In October of 2013, CHIKV arrived in the Caribbean from Asia or Oceania and spread to South, Central and North America, resulting in over 1.1 million suspected cases as of February 2015 [Pan American Health Organization (PAHO) data]. Over 2,000 imported CHIKF cases have been detected in the U.S. and transmission in Florida has resulted in 11 autochthonous cases. Transmission in other parts of the U.S. is expected as CHIKV moves northward through Mexico. The large populations of both urban mosquito vectors (Aedes aegypti and A. albopictus) throughout most of the Americas, large populations of naive people, and its history in Southeast Asia indicate that CHIKV is likely to remain epidemic and endemic in the Americas for the foreseeable future [25].

Recently, a related alphavirus, Eilat virus (EILV), isolated from Anopheles coustani s.I. mosquitoes was described [26]. EILV groups phylogenetically within the mosquito-borne clade of alphaviruses as a sister to the WEE complex. Although EILV, like other alphaviruses, can replicate to high titers (>108 PFU/mL) in mosquito cells, it is unable to replicate in vertebrate cells with blocks at both attachment/entry as well as viral RNA replication levels [27]. These unique EILV characteristics as well as the genetic tractability of alphaviruses provide an opportunity to safely develop antigens that, in contrast to traditional methods, do not require inactivation or expensive containment facilities to produce. Here, we report the development of an EILV/CHIKV chimera and its use as a diagnostic reagent to detect CHIKV infection in humans.


Cell culture

C7/10 cells (American Type Culture Collection, Rockville, MD), derived from A. albopictus mosquitoes, were propagated at 28°C with 5% CO2 in Dulbecco’s minimal essential medium (DMEM) containing 10% (V/V) fetal bovine serum (FBS), sodium pyruvate (1 mM), penicillin (100 U/mL), streptomycin (100 μg/mL), and 1% (v/v) tryptose phosphate broth (Sigma, St. Louis, MO).

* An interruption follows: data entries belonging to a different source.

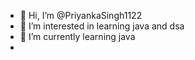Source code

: - 👋 Hi, I’m @PriyankaSingh1122
- 👀 I’m interested in learning java and dsa
- 🌱 I’m currently learning java
-

<!---
PriyankaSingh1122/PriyankaSingh1122 is a ✨ special ✨ repository because its `README.md` (this file) appears on your GitHub profile.
You can click the Preview link to take a look at your changes.
--->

cDNA clone and rescue of infectious EILV/CHIKV

An infectious cDNA clone encoding the EILV genome was chimerized by replacing its structural polyprotein open reading frame with that of a human CHIKV isolate from the British Virgin Islands (strain-99659) [26, 28]. The chimera was cloned and rescued as previously described [27]. Briefly, the CHIKV structural polyprotein open reading frame (ORF) was reverse transcribed from extracted RNA and PCR-amplified in three fragments between AvrII, Bsu36I, NcoI, and NotI restriction sites. These fragments were then digested and ligated into an infectious clone of EILV described previously [26] between AvrII and NotI sites, replacing the structural polyprotein ORF of EILV.

Virus amplification

The EILV/CHIKV chimera was amplified by infection of C7/10 cells at a multiplicity (MOI) of 0.1 PFU/cell and at 48 hours post-infection (hpi), supernatants were harvested and clarified by centrifugation for 10 min at 3,000 × g. To generate serum-free EILV/CHIKV for use in indirect enzyme-linked immunosorbent assays (ELISAs), C7/10 monolayers were washed with PBS 6 hours post-infection, and VP-SFM medium (GIBCO, Grand Island, NY) containing penicillin (100 U/mL), streptomycin (100 μg/mL), and 1% (v/v) tryptose phosphate broth (Sigma) was added. Cells were incubated for an additional 42 hours and supernatants were harvested and stored at -80°C.

To compare EILV/CHIKV as antigen to a traditional antigen preparation, CHIKV (strain LR2006 OPY1), obtained from the World Reference Center for Emerging Viruses and Arboviruses (WRCEVA) at the University of Texas Medical Branch, was amplified by infection of confluent BHK-21 cells, and cell-lysate antigen (CLA) was prepared as previously described [29]. Briefly, infected cells were pelleted, washed with ice-cold borate saline buffer, and resuspended in an SDS/Triton X-100 buffer for sonication, followed by clarification by centrifugation and inactivation with 0.3% (v/v) β-propiolactone.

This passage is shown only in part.